L’attacco militare all’Ucraina ha ovviamente generato, a partire dal 24 febbraio scorso, un flusso migratorio con pochi precedenti a livello globale. Come sottolineato da Francesca Mannocchi su La Stampa, sono almeno sette milioni i cittadini ucraini che hanno abbandonato il loro Paese per riversarsi in Europa. Ancora una volta è la Polonia, per ragioni geografiche, a rappresentare il Paese più esposto. Per adesso il sistema di accoglienza ha tenuto. Anche perché l’empatia e l’immedesimazione con la tragedia del conflitto ha spinto sia i polacchi che i cittadini degli altri Paesi del Vecchio Continente a collaborare. Ma l’emozione iniziale potrebbe ben presto lasciare il passo alle pragmatiche esigenze legate al costo dell’ospitalità.

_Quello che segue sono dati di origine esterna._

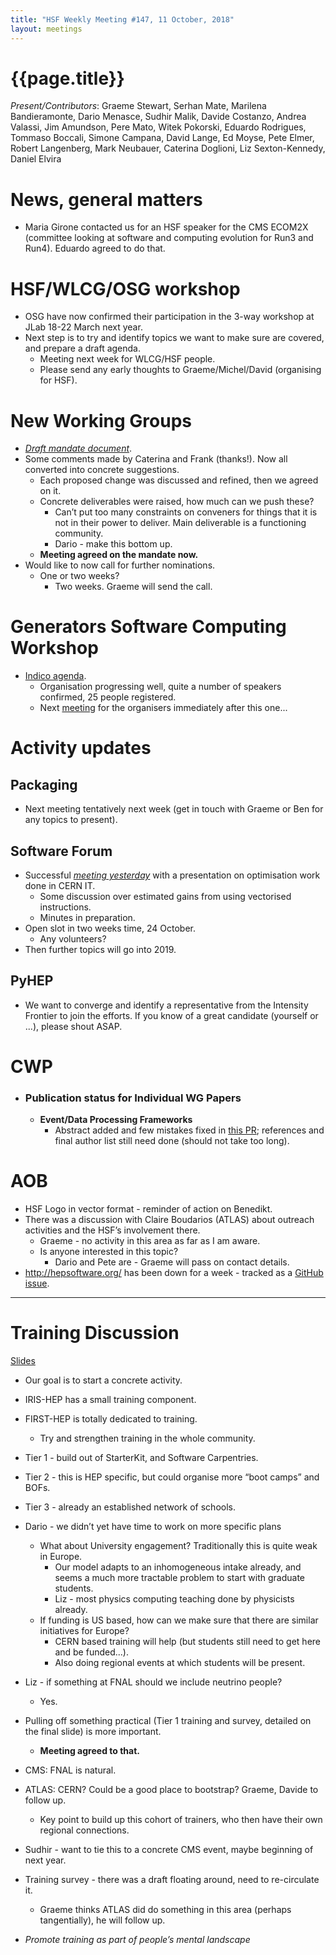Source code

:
 ```yaml
---
title: "HSF Weekly Meeting #147, 11 October, 2018"
layout: meetings
---
```


# {{page.title}}

_Present/Contributors_: Graeme Stewart, Serhan Mate, Marilena Bandieramonte,
Dario Menasce, Sudhir Malik, Davide Costanzo, Andrea Valassi, Jim Amundson, Pere
Mato, Witek Pokorski, Eduardo Rodrigues, Tommaso Boccali, Simone Campana, David
Lange, Ed Moyse, Pete Elmer, Robert Langenberg, Mark Neubauer, Caterina
Doglioni, Liz Sexton-Kennedy, Daniel Elvira

# News, general matters

- Maria Girone contacted us for an HSF speaker for the CMS ECOM2X (committee
  looking at software and computing evolution for Run3 and Run4). Eduardo agreed
  to do that.

# HSF/WLCG/OSG workshop

- OSG have now confirmed their participation in the 3-way workshop at JLab 18-22
  March next year.
- Next step is to try and identify topics we want to make sure are covered, and
  prepare a draft agenda.
  - Meeting next week for WLCG/HSF people.
  - Please send any early thoughts to Graeme/Michel/David (organising for HSF).

# New Working Groups

- [_Draft mandate document_](https://docs.google.com/document/d/1lvgBqCk1kWgY90iAkjl84eLbO3b1qllEDRvG8FVfemI/edit?usp=sharing).
- Some comments made by Caterina and Frank (thanks!). Now all converted into
  concrete suggestions.
  - Each proposed change was discussed and refined, then we agreed on it.
  - Concrete deliverables were raised, how much can we push these?
    - Can’t put too many constraints on conveners for things that it is not in
      their power to deliver. Main deliverable is a functioning community.
    - Dario - make this bottom up.
  - **Meeting agreed on the mandate now.**
- Would like to now call for further nominations.
  - One or two weeks?
    - Two weeks. Graeme will send the call.

# Generators Software Computing Workshop

- [Indico agenda](https://indico.cern.ch/event/751693/).
  - Organisation progressing well, quite a number of speakers confirmed, 25
    people registered.
  - Next [meeting](https://indico.cern.ch/event/763170/) for the organisers
    immediately after this one...

# Activity updates

## Packaging

- Next meeting tentatively next week (get in touch with Graeme or Ben for any
  topics to present).

## Software Forum

- Successful [_meeting yesterday_](https://indico.cern.ch/event/745286/) with a
  presentation on optimisation work done in CERN IT.
  - Some discussion over estimated gains from using vectorised instructions.
  - Minutes in preparation.
- Open slot in two weeks time, 24 October.
  - Any volunteers?
- Then further topics will go into 2019.

## PyHEP

- We want to converge and identify a representative from the Intensity Frontier
  to join the efforts. If you know of a great candidate (yourself or ...),
  please shout ASAP.

# CWP

- ### Publication status for Individual WG Papers
  - **Event/Data Processing Frameworks**
    - Abstract added and few mistakes fixed in
      [this PR](https://github.com/HSF/documents/pull/103); references and final
      author list still need done (should not take too long).

# AOB

- HSF Logo in vector format - reminder of action on Benedikt.
- There was a discussion with Claire Boudarios (ATLAS) about outreach activities
  and the HSF’s involvement there.
  - Graeme - no activity in this area as far as I am aware.
  - Is anyone interested in this topic?
    - Dario and Pete are - Graeme will pass on contact details.
- http://hepsoftware.org/ has been down for a week - tracked as a
  [GitHub issue](https://github.com/HSF/hsf.github.io/issues/390).

---

# Training Discussion

[Slides](https://indico.cern.ch/event/764014/)

- Our goal is to start a concrete activity.
- IRIS-HEP has a small training component.
- FIRST-HEP is totally dedicated to training.
  - Try and strengthen training in the whole community.
- Tier 1 - build out of StarterKit, and Software Carpentries.
- Tier 2 - this is HEP specific, but could organise more “boot camps” and BOFs.
- Tier 3 - already an established network of schools.

- Dario - we didn’t yet have time to work on more specific plans
  - What about University engagement? Traditionally this is quite weak in
    Europe.
    - Our model adapts to an inhomogeneous intake already, and seems a much more
      tractable problem to start with graduate students.
    - Liz - most physics computing teaching done by physicists already.
  - If funding is US based, how can we make sure that there are similar
    initiatives for Europe?
    - CERN based training will help (but students still need to get here and be
      funded...).
    - Also doing regional events at which students will be present.
- Liz - if something at FNAL should we include neutrino people?
  - Yes.
- Pulling off something practical (Tier 1 training and survey, detailed on the
  final slide) is more important.
  - **Meeting agreed to that.**
- CMS: FNAL is natural.
- ATLAS: CERN? Could be a good place to bootstrap? Graeme, Davide to follow up.
  - Key point to build up this cohort of trainers, who then have their own
    regional connections.
- Sudhir - want to tie this to a concrete CMS event, maybe beginning of next
  year.
- Training survey - there was a draft floating around, need to re-circulate it.
  - Graeme thinks ATLAS did do something in this area (perhaps tangentially), he
    will follow up.
- _Promote training as part of people’s mental landscape_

Ed è su questo che Putin potrebbe puntare. L’Europa del resto sta affrontando una crisi economica molto importante. Provata dall’emergenza coronavirus, nel momento della ripresa sono intervenuti diversi fattori che hanno scatenato una nuova spirale preoccupante. L’impennata dei prezzi e dell’inflazione sta incidente e non poco nei timori di governi e cittadini europei. L’impatto di oltre sette milioni di ucraini in una situazione del genere potrebbe essere visto sotto una cattiva luce anche da chi fino a oggi si è impegnato nell’accoglienza. In poche parole, il Cremlino è ben consapevole che l’Europa non è in grado nel lungo termine di reggere un continuo flusso migratorio dall’Ucraina. Ragione quindi per credere, almeno nella visione delle autorità russe, che prima o poi il Vecchio Continente si muoverà per una mediazione o per, quanto meno, ammorbidire le proprie posizioni nei confronti di Mosca.

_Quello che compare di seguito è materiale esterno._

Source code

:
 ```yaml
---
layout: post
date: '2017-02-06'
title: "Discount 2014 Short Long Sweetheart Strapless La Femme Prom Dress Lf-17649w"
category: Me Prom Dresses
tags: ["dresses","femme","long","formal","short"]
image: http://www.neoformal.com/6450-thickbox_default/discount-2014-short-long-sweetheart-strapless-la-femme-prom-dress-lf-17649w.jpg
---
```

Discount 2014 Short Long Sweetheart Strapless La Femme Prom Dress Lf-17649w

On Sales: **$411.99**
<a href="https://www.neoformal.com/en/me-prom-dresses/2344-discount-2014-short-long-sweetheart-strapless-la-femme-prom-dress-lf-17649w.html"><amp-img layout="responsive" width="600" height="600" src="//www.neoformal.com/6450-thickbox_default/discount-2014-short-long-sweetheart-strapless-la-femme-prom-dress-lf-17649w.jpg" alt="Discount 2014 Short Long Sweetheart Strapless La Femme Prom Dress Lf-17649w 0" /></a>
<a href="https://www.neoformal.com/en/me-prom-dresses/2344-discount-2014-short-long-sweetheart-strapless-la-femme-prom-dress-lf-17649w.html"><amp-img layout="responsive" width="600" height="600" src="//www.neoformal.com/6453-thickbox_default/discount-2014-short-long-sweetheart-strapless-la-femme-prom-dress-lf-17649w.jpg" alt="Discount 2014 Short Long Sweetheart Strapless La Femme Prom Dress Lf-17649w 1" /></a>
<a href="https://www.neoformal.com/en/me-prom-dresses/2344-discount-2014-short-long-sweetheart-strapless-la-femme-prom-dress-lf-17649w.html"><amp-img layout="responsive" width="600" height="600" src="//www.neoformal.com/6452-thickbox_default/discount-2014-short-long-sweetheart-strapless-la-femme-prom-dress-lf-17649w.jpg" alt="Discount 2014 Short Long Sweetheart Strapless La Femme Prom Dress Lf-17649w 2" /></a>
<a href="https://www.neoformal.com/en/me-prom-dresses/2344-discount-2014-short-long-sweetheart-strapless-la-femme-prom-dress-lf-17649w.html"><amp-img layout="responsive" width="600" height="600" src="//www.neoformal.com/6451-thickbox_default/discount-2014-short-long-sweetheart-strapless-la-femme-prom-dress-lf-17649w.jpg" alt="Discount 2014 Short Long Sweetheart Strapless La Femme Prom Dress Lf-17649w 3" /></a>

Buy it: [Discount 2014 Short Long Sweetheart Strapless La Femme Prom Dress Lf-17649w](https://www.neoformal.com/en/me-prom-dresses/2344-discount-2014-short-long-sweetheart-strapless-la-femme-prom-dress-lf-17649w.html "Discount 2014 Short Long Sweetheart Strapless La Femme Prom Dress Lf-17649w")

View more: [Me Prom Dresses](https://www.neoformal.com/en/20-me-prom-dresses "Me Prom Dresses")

Lo spettro di una crisi generata dalla mancanza di grano
C’è poi un’altra partita che Putin sta giocando sul fronte migratorio. Non è legata direttamente alla guerra in Ucraina, bensì a uno dei suoi più drammatici potenziali effetti collaterali. Ossia la crisi alimentare. Il conflitto ha bloccato l’export del grano ucraino, da cui dipendono molti Paesi del nord Africa e del medio oriente. Regioni in cui, giorno dopo giorno, trovare un pezzo di pane sta diventando sempre più difficile. Nei giorni scorsi il ministro dell’Interno italiano Luciana Lamorgese ha parlato di un possibile aumento dei flussi migratori legato alla crisi alimentare. Al momento si sta assistendo a un boom di sbarchi nel nostro Paese, ma è alquanto difficile accostarlo alla carenza di grano. Eventuali effetti in tal senso si vedranno nel lungo termine. Quando cioè, a causa dei prezzi molto alti dei generi di prima necessità, gli Stati coinvolti dalla crisi potrebbero subire un processo di grave instabilità capace quindi di far aumentare i flussi migratori verso l’Europa.

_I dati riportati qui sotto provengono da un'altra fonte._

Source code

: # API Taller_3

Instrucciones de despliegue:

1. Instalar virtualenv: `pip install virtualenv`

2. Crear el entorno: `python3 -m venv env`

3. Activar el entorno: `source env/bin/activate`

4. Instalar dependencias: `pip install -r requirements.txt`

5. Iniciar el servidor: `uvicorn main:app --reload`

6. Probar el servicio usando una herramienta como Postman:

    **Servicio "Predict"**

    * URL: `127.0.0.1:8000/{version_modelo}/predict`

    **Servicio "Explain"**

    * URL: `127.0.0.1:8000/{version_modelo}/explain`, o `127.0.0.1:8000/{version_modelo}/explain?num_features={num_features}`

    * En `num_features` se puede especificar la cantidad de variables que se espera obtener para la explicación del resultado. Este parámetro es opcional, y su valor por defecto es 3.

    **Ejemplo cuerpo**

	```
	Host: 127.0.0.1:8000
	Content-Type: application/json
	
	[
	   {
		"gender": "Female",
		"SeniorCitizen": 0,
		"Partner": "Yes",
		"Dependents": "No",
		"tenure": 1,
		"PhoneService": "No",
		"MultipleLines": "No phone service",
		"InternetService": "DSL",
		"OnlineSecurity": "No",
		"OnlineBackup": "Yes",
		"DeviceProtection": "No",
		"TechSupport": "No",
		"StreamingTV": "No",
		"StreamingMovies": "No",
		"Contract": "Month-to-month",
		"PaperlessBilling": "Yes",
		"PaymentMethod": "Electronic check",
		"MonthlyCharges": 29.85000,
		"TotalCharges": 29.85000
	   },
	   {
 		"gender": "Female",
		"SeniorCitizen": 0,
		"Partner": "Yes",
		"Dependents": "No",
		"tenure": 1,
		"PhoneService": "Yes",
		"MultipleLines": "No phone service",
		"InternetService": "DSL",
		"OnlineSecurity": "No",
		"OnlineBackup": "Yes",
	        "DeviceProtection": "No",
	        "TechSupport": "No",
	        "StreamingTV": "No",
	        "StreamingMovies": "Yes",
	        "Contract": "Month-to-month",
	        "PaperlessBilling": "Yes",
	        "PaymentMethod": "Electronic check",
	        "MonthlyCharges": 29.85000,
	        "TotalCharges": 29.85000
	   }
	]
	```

Uno scenario al momento solo potenziale e non reale, ma che si aggiunge alla lista di armi a disposizione di Putin. Il capo del Cremlino sa che nel Vecchio Continente un nuovo flusso di migranti generato dalla carenza di grano è in cima alle preoccupazioni. E che dunque l’Europa potrebbe anche in questo caso dover, prima o poi, scendere a patti.